_Records shown_.
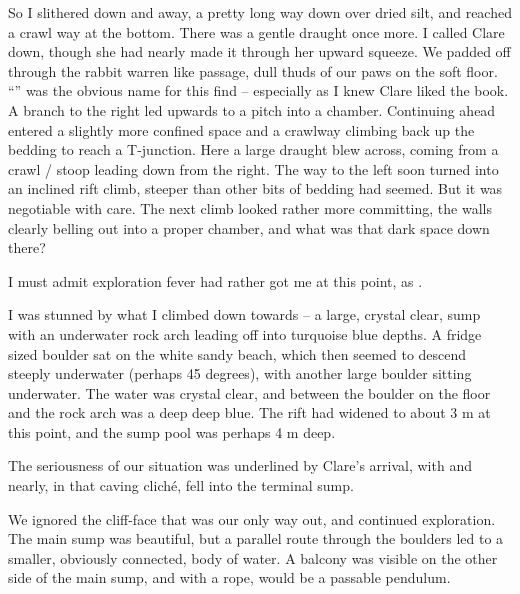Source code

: So I slithered down and away, a pretty long way down over dried silt,
and reached a crawl way at the bottom. There was a gentle draught once
more. I called Clare down, though she had nearly made it through her
upward squeeze. We padded off through the rabbit warren like passage,
dull thuds of our paws on the soft floor. ``'' was
the obvious name for this find -- especially as I knew Clare liked the
book. A branch to the right led upwards to a pitch into a chamber.
Continuing ahead entered a slightly more confined space and a crawlway
climbing back up the bedding to reach a T-junction. Here a large draught
blew across, coming from a crawl / stoop leading down from the right.
The way to the left soon turned into an inclined rift climb, steeper
than other bits of bedding had seemed. But it was negotiable with
care. The next climb looked rather more committing, the walls clearly
belling out into a proper chamber, and what was that dark space down
there?

I must admit exploration fever had rather got me at this point, as . 

I was
stunned by what I climbed down towards -- a large, crystal clear, sump
with an underwater rock arch leading off into turquoise blue depths. 
A fridge sized boulder sat on the white sandy beach, which then seemed to descend steeply underwater (perhaps 45 degrees), with another large boulder sitting underwater. 
The water was crystal clear, and between the boulder on the floor and the rock arch was a deep deep blue. 
The rift had widened to about 3 m at this point, and the sump pool was perhaps 4 m deep. 

The
seriousness of our situation was underlined by Clare's arrival, with  and nearly,
in that caving cliché, fell into the terminal sump.

We ignored the cliff-face that was our only way out, and continued
exploration. The main sump was beautiful, but a parallel route through
the boulders led to a smaller, obviously connected, body of water. A balcony was visible on the other side of the main sump, and with a rope,
would be a passable pendulum.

_Brief_. Your task is to return, exactly and on their own, the lines from the one containing "the boulders led" through the last line of the listing.

_Response_.
the boulders led to a smaller, obviously connected, body of water. A balcony was visible on the other side of the main sump, and with a rope,
would be a passable pendulum.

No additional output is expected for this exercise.